Posted On: Mar 08, 2017

What to Do When Your Pet Is Grieving, Too

People who don't own pets don't realize that animals can and do grieve, as well. Losing an animal is painful beyond words. You lose a source of unconditional love and support, you lose an integral part of your family, and you lose a friend, as well. What about your other pets, however? As any pet owner can tell you, animals know when one of their siblings or friends is sick. Likewise, they know when someone is now missing from their lives. Even if you didn't think your pets got along, your remaining animals will likely behave differently following the loss of another animal. They need to be comforted, too. Here's what you can do to sooth your remaining pet's anguish and depression.

Keep an Eye on Your Surviving Pet

In the weeks and months following the death of your animal, pay close attention to your remaining pet. Note any changes in behavior or attitude, as well as sleeping or eating patterns. A grieving animal may sleep even more than usual, or s/he might have trouble sleeping.
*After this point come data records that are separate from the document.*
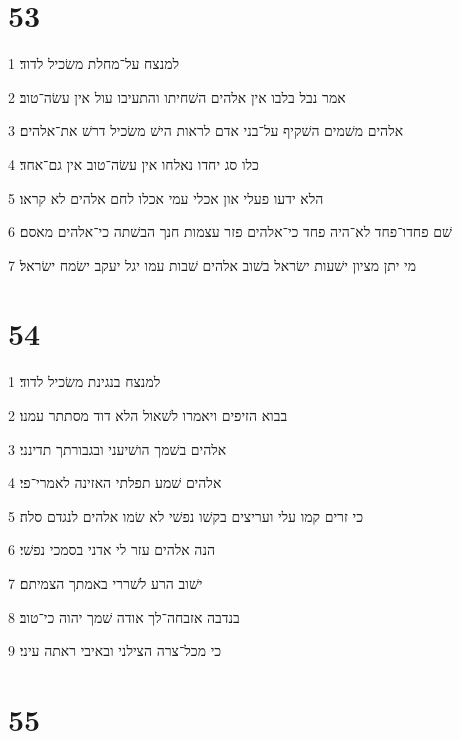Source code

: \chapter{53}

\par 1 למנצח על־מחלת משׂכיל לדוד׃
\par 2 אמר נבל בלבו אין אלהים השׁחיתו והתעיבו עול אין עשׂה־טוב׃
\par 3 אלהים משׁמים השׁקיף על־בני אדם לראות הישׁ משׂכיל דרשׁ את־אלהים׃
\par 4 כלו סג יחדו נאלחו אין עשׂה־טוב אין גם־אחד׃
\par 5 הלא ידעו פעלי און אכלי עמי אכלו לחם אלהים לא קראו׃
\par 6 שׁם פחדו־פחד לא־היה פחד כי־אלהים פזר עצמות חנך הבשׁתה כי־אלהים מאסם׃
\par 7 מי יתן מציון ישׁעות ישׂראל בשׁוב אלהים שׁבות עמו יגל יעקב ישׂמח ישׂראל׃

\chapter{54}

\par 1 למנצח בנגינת משׂכיל לדוד׃
\par 2 בבוא הזיפים ויאמרו לשׁאול הלא דוד מסתתר עמנו׃
\par 3 אלהים בשׁמך הושׁיעני ובגבורתך תדינני׃
\par 4 אלהים שׁמע תפלתי האזינה לאמרי־פי׃
\par 5 כי זרים קמו עלי ועריצים בקשׁו נפשׁי לא שׂמו אלהים לנגדם סלה׃
\par 6 הנה אלהים עזר לי אדני בסמכי נפשׁי׃
\par 7 ישׁוב הרע לשׁררי באמתך הצמיתם׃
\par 8 בנדבה אזבחה־לך אודה שׁמך יהוה כי־טוב׃
\par 9 כי מכל־צרה הצילני ובאיבי ראתה עיני׃

\chapter{55}

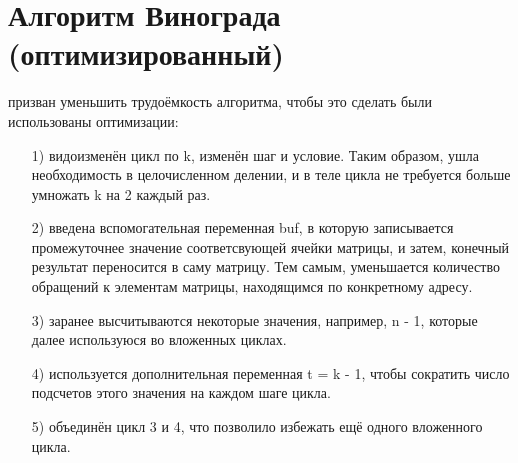 \section{Алгоритм Винограда (оптимизированный)}
 призван уменьшить трудоёмкость алгоритма, чтобы это сделать были использованы оптимизации:
\begin{enumerate}
	\item[1)]видоизменён цикл по k, изменён шаг и условие. Таким образом, ушла необходимость в целочисленном делении, и в теле цикла не требуется больше умножать k на 2 каждый раз.
	\item[2)]введена вспомогательная переменная buf, в которую записывается промежуточнее значение соответсвующей ячейки матрицы, и затем, конечный результат переносится в саму матрицу. Тем самым, уменьшается количество обращений к элементам матрицы, находящимся по конкретному адресу.
	\item[3)]заранее высчитываются некоторые значения, например, n - 1, которые далее используюся во вложенных циклах.
	\item[4)]используется дополнительная переменная t = k - 1, чтобы сократить число подсчетов этого значения на каждом шаге цикла. 
	\item[5)]объединён цикл 3 и 4, что позволило избежать ещё одного вложенного цикла.
\end{enumerate}

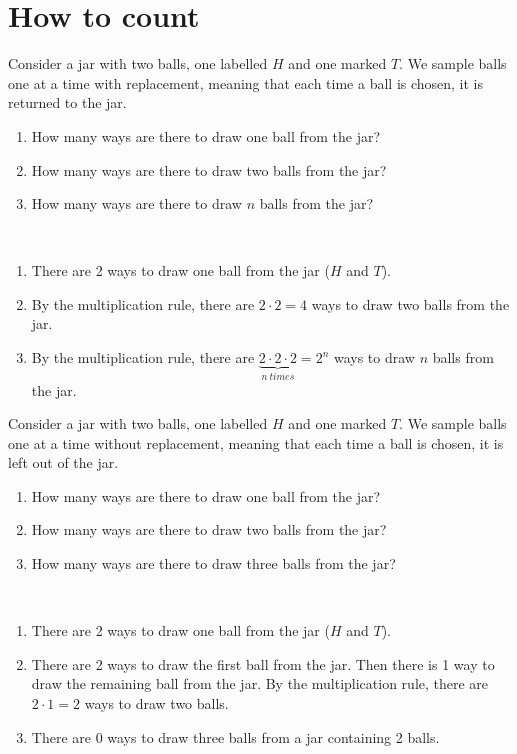 \section{How to count}
\label{sec:section-1.2}	 
	 
	\begin{exercise}
		Consider a jar with two balls, one labelled $H$ and one marked $T$. We sample balls one at a time with replacement, meaning that each time a ball is chosen, it is returned to the jar.
		\begin{enumerate}
			\item How many ways are there to draw one ball from the jar?
			\item How many ways are there to draw two balls from the jar?
			\item How many ways are there to draw $n$ balls from the jar?
		\end{enumerate}
		\begin{solution}~
			\begin{enumerate}
				\item There are 2 ways to draw one ball from the jar ($H$ and $T$).
				\item By the multiplication rule, there are $2 \cdot 2 = 4$ ways to draw two balls from the jar.
				\item By the multiplication rule, there are $\underbrace{2 \cdot 2 \cdot 2}_{n \: times} = 2^n$ ways to draw $n$ balls from the jar.
			\end{enumerate}
		\end{solution}
	\end{exercise}
	
	
	\begin{exercise}
		Consider a jar with two balls, one labelled $H$ and one marked $T$. We sample balls one at a time without replacement, meaning that each time a ball is chosen, it is left out of the jar.
		\begin{enumerate}
			\item How many ways are there to draw one ball from the jar?
			\item How many ways are there to draw two balls from the jar?
			\item How many ways are there to draw three balls from the jar?
		\end{enumerate}
		\begin{solution}~
			\begin{enumerate}
				\item There are 2 ways to draw one ball from the jar ($H$ and $T$).
				\item There are 2 ways to draw the first ball from the jar. Then there is 1 way to draw the remaining ball from the jar. By the multiplication rule, there are $2 \cdot 1 = 2$ ways to draw two balls.
				\item There are 0 ways to draw three balls from a jar containing 2 balls.
			\end{enumerate}
		\end{solution}
	\end{exercise}
	
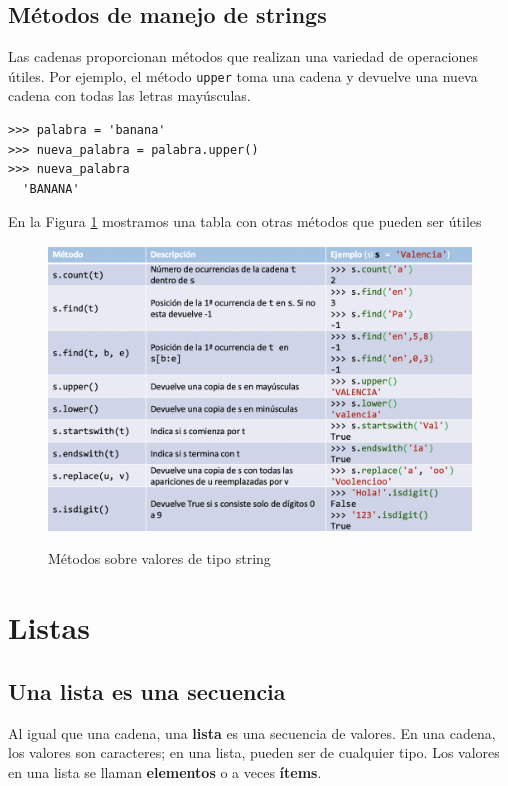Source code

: \subsection{Métodos de manejo de strings}

Las cadenas proporcionan métodos que realizan una variedad de operaciones útiles. Por ejemplo, el
método \texttt{upper} toma una cadena y devuelve una nueva cadena con
todas las letras mayúsculas.


\begin{Verbatim}[frame=single]
>>> palabra = 'banana'
>>> nueva_palabra = palabra.upper()
>>> nueva_palabra
  'BANANA'
\end{Verbatim}

En la Figura \ref{metodos_string} mostramos una tabla con otras métodos que pueden ser útiles

\begin{figure}[t]
\includegraphics[width=\textwidth]{images/metodos-string.png}
\label{metodos_string}
\caption{Métodos sobre valores de tipo string}
\end{figure}



\section{Listas}

\subsection{Una lista es una secuencia}
\label{sequence}

Al igual que una cadena, una \textbf{ lista} es una secuencia de valores.  En una cadena, los
valores son caracteres; en una lista, pueden ser de cualquier tipo.  Los valores en
una lista se llaman \textbf{ elementos} o a veces \textbf{ ítems}.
Her or his appetite can all but disappear, as well.

Stick to a Daily Routine

Routines help grieving humans and animals, but they're especially important for your pet. Try to get up at the same time every day. Feed your pet at set times. Make a schedule that involves walks and playtime at the same intervals. The consistency will comfort your surviving pet.

Back to Food

The subject of food deserves a deeper look. Ensure that all mealtimes occur at the same time. Don't even move your pet's food and water bowls. It's common for a bereaved animal to be off her or his feed for a few days. However, if your pet is barely eating or drinking, don't let it go on for very long. Take your pet to the vet before anything serious occurs.

Don't Reward Depressive Behavior

This is a hard one. It does not mean that you shouldn't comfort your pet. You can stroke your pet, cuddle together, and sit quietly together, just like always. However, if your pet displays negative or depressive behavior, you can't reward it or else s/he will continue acting that way later, just to get attention. If your animal starts to behave badly, try some distraction techniques, instead. Play games, go for a walk, or throw a toy.

Don't Try to Replace Your Deceased Pet too Quickly

Quickly introducing a new animal into the family is likely to backfire. For one thing, you cannot replace a dead pet with a new one. Everyone needs to be ready first, including your surviving animals. Your pet may not react well to a new animal—that's too much change at once. Try to wait a few months before you look for the next pet that will fit in with your family.

You also want to avoid emotional displays around your pet. It will upset her or him by increasing nerves and anxiety. The sad thing is that your pet will rush to comfort you while being in turmoil.